++++ MATERIAL PROVIDED ++++
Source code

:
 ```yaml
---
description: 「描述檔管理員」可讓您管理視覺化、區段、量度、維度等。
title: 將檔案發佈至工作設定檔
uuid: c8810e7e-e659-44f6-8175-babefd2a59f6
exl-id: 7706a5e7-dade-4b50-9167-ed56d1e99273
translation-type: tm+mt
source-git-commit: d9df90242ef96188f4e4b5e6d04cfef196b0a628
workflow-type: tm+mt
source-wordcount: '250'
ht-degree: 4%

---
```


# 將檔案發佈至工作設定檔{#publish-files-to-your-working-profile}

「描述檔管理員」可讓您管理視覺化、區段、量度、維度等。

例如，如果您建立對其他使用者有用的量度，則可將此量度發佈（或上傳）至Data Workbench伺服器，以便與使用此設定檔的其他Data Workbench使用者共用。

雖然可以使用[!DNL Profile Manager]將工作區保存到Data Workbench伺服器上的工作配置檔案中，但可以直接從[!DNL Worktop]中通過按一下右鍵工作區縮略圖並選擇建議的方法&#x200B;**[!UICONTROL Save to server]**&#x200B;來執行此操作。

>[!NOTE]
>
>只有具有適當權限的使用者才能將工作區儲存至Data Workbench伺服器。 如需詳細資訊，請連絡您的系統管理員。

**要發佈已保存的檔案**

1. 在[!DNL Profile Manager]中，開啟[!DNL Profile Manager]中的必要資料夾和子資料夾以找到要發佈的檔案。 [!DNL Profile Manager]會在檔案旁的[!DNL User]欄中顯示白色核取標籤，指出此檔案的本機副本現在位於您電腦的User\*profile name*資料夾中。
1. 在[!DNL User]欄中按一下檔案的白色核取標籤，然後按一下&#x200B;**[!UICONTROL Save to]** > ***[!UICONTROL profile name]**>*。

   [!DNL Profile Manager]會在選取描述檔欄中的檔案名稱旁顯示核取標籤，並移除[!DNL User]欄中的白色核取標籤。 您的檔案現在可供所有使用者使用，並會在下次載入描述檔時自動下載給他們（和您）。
++++
## EXERCISE GOAL
Only the lines from the one containing "1. 在[!DNL User]欄中按一下檔案的白色核取標籤，然後按一下&#x200B;**[!UICONTROL" through the end of the entries above should be written out, exactly and in full.

## REPLY TO THE EXERCISE
1. 在[!DNL User]欄中按一下檔案的白色核取標籤，然後按一下&#x200B;**[!UICONTROL Save to]** > ***[!UICONTROL profile name]**>*。

   [!DNL Profile Manager]會在選取描述檔欄中的檔案名稱旁顯示核取標籤，並移除[!DNL User]欄中的白色核取標籤。 您的檔案現在可供所有使用者使用，並會在下次載入描述檔時自動下載給他們（和您）。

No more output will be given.